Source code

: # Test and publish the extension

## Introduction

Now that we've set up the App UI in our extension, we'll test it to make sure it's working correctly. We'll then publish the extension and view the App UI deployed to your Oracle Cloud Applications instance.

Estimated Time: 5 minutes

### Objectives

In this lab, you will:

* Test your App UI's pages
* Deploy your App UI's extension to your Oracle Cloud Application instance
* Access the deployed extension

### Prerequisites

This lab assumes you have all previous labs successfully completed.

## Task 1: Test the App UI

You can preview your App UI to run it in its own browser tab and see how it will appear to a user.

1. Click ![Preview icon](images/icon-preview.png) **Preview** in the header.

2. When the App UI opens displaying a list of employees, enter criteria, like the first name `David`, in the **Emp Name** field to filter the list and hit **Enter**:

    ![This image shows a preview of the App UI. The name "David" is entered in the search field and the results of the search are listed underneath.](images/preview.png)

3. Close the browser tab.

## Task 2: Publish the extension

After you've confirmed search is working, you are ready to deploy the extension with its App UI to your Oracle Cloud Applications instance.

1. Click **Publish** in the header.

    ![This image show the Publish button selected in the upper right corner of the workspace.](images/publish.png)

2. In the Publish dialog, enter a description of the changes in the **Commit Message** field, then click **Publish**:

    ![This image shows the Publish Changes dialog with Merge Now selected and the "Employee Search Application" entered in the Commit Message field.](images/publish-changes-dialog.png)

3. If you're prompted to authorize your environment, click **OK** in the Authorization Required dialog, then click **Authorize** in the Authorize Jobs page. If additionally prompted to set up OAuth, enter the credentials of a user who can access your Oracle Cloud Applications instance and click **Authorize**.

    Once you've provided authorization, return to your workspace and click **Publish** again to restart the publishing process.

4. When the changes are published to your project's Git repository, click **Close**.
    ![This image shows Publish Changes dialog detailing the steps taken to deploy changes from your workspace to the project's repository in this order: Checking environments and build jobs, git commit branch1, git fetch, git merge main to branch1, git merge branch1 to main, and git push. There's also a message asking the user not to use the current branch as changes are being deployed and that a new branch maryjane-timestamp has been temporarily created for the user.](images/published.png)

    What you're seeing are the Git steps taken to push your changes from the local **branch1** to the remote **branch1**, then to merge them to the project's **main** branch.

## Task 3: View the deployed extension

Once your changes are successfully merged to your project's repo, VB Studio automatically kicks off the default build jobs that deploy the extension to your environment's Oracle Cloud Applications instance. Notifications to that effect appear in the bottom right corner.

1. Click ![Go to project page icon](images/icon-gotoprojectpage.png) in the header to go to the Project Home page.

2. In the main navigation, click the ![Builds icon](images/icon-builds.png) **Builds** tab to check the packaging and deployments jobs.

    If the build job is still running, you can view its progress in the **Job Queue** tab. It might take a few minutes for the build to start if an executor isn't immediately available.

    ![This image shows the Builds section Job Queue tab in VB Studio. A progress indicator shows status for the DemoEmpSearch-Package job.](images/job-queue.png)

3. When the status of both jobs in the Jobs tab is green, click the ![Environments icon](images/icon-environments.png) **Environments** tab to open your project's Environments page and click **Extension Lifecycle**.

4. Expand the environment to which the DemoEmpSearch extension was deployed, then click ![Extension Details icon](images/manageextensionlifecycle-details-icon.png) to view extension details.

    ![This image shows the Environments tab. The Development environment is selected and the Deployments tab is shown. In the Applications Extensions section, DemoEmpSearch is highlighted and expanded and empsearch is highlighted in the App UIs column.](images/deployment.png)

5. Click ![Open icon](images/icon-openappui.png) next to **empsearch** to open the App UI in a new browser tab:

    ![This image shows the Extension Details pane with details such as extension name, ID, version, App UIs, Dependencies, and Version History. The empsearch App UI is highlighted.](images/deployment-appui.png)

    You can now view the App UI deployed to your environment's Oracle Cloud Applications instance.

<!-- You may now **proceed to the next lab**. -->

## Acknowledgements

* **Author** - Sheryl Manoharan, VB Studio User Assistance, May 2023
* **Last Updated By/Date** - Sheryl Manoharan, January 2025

--

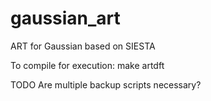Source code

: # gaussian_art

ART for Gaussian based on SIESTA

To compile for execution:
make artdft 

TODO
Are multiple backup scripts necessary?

* * *

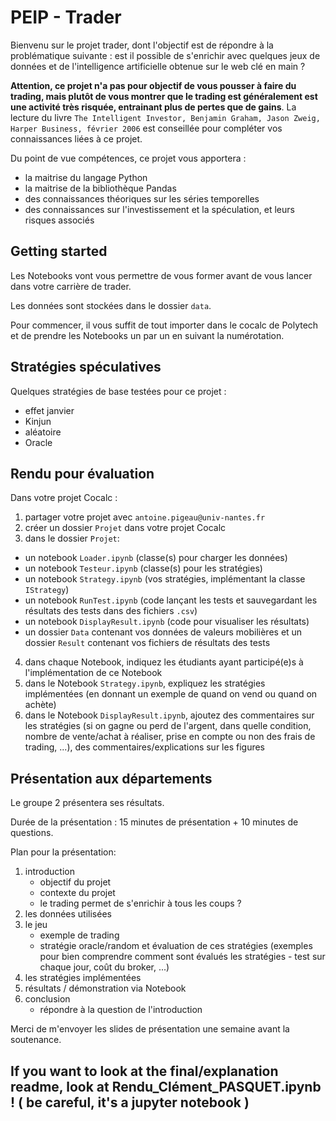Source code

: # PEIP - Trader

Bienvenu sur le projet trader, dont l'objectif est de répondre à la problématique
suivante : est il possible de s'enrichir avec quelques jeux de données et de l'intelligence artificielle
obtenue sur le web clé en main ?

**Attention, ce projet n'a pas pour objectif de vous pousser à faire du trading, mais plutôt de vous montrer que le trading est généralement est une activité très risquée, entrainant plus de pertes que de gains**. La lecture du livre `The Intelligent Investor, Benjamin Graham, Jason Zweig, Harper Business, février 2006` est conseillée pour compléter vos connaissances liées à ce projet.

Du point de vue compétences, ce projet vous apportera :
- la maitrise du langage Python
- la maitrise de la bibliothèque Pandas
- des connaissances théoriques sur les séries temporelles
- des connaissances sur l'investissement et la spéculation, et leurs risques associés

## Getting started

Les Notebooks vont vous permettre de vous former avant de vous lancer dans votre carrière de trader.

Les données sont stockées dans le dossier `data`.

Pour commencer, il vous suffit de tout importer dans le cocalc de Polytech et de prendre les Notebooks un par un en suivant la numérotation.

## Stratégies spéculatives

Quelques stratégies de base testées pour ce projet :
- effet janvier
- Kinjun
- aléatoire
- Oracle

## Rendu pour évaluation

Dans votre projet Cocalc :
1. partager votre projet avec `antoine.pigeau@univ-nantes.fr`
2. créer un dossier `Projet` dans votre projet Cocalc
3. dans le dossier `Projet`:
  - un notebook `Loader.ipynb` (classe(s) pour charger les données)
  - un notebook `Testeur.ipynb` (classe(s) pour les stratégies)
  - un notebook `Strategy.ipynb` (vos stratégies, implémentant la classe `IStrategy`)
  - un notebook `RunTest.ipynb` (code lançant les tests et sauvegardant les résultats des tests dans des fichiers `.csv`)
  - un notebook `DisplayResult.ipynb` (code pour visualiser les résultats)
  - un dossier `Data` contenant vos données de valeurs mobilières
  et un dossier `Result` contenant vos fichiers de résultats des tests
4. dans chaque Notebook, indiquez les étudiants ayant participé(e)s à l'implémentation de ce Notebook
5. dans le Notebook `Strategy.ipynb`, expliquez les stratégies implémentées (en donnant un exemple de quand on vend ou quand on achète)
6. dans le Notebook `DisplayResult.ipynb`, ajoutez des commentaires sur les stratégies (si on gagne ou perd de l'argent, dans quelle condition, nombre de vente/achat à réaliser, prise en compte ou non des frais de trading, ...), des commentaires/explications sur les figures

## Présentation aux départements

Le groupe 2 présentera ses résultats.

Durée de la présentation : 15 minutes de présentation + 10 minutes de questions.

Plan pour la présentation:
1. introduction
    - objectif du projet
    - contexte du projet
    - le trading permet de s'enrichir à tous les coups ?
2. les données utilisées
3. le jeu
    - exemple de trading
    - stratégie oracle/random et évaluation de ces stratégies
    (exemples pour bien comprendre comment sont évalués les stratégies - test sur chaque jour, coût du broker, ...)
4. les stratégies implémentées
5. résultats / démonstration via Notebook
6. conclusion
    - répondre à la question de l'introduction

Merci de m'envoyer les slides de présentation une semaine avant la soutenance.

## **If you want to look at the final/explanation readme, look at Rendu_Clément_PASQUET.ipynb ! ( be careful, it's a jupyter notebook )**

## EXERCISE REQUIREMENTS:
With the first line being the one containing "make artdft" and the last line the one containing "Are multiple backup scripts necessary?", transcribe exactly the lines above that fall in that range.

## TASK RESPONSE:
make artdft 

TODO
Are multiple backup scripts necessary?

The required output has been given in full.